# NEC 2014 PDF and code book ?



## wildleg

I guess I'm gonna have to breakdown and buy a new codebook (2014).

Could someone clue me in - where can I get a searchable PDF, or is
a PDF included ? I didn't get the coupon in the 2011, so I had to buy
a PDF, but I didn't know if the PDF from NFPA was still the lame brane
non-searchable one anyway ?

thanks for the help in advance


----------



## FlyingSparks

The Internet Archive has copies available for everyone to view:

[removed]


----------



## FlyingSparks

I believe since these codes are incorporated into legal doctrine and a bunch of other reasons the above links are legal to use. You can read more about why these documents are legal here:
[removed]


----------



## Nom Deplume

Does the PDF version of the 2014 NEC still use the FileOpen plugin or is it simply a secure PDF?

Can I copy the PDF to any of my computers and open it, or is it locked to only the computer that I downloaded it on?


----------



## wildleg

Nom Deplume said:


> Does the PDF version of the 2014 NEC still use the FileOpen plugin or is it simply a secure PDF?
> 
> Can I copy the PDF to any of my computers and open it, or is it locked to only the computer that I downloaded it on?
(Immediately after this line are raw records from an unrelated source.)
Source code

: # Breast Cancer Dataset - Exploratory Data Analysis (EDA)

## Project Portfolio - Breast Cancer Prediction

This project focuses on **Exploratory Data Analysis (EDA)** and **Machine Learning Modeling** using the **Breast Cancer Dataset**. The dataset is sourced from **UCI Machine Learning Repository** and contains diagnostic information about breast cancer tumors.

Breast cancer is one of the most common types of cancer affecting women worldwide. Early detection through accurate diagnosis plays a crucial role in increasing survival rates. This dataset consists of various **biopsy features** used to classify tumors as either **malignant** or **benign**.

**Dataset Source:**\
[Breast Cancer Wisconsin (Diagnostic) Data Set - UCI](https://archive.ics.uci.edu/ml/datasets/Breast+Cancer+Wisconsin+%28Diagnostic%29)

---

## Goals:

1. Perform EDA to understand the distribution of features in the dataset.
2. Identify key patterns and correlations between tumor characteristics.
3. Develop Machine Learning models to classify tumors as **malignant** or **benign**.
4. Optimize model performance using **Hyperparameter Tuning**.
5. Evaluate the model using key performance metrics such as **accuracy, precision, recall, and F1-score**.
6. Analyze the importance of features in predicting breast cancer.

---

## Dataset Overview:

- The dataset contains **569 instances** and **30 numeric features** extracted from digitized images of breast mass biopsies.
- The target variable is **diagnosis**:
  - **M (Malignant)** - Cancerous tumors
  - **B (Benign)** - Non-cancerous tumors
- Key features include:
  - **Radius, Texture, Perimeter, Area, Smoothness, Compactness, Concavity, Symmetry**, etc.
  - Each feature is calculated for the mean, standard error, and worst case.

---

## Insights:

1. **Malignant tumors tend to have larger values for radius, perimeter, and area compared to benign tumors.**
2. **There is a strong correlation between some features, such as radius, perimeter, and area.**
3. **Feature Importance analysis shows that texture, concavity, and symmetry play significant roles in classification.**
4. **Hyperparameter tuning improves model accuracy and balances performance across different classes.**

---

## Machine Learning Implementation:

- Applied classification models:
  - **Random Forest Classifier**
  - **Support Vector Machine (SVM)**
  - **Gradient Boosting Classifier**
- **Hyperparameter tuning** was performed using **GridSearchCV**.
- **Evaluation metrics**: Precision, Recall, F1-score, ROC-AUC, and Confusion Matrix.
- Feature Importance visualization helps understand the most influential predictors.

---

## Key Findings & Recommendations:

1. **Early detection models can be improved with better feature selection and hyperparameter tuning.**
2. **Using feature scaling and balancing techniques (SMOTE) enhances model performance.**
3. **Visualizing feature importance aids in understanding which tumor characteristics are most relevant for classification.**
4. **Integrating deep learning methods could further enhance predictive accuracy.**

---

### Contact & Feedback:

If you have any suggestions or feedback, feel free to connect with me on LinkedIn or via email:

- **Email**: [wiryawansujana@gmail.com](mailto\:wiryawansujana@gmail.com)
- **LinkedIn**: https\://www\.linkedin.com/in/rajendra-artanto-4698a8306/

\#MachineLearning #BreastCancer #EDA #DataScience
I thought I was gonna have to buy another PDF, but the link from the 2nd post (Flyingsparks) allows you to download the pdf to disk, and it's unlocked, and it's free. (unlike the goofy think you get on that nfpa reader thingie. Hurray !

thanks fellas.


----------



## Meadow

Nice!


----------



## SteveNewSparky

God I love the internet ! An here's raising a frosty mug 2 FlyingSparks THANKZ !


----------



## ggrumpy

Thanks


----------



## eight08jason

FlyingSparks said:


> The Internet Archive has copies available for everyone to view:
> 
> [removed]


Hi everyone. This is nice but Ing for the handbook pdf if anyone can help me out I would appreciate it...


----------



## manchestersparky

I have the 2011 NEC, 2014 NEC and the 2014 Handbook accessible on every laptop,desktop, and both cell phones. I downloaded a cloud app and placed them there. I can access them from any device that has that cloud app. Works great!


----------



## RIVETER

wildleg said:


> I guess I'm gonna have to breakdown and buy a new codebook (2014).
> 
> Could someone clue me in - where can I get a searchable PDF, or is
> a PDF included ? I didn't get the coupon in the 2011, so I had to buy
> a PDF, but I didn't know if the PDF from NFPA was still the lame brane
> non-searchable one anyway ?
> 
> thanks for the help in advance


Possibly Leviton


----------



## 480sparky

[removed]


----------



## Jgallo

Thanks flyingsparkz for that resource the internet archive its a great resource. I was able to find pictures and some writing that I had on an old website that I thought was lost forever.


----------



## JRaef

The kinks for the NEC are down now, it says "because of content", so apparently the NFPA found them and shut it down.

In the Internet Archives site though, look in what's called the Prelinger Archives, there are some cool movies made in the 30s and 40s on trades. The one about being an Electrician is really interesting.
[removed]


----------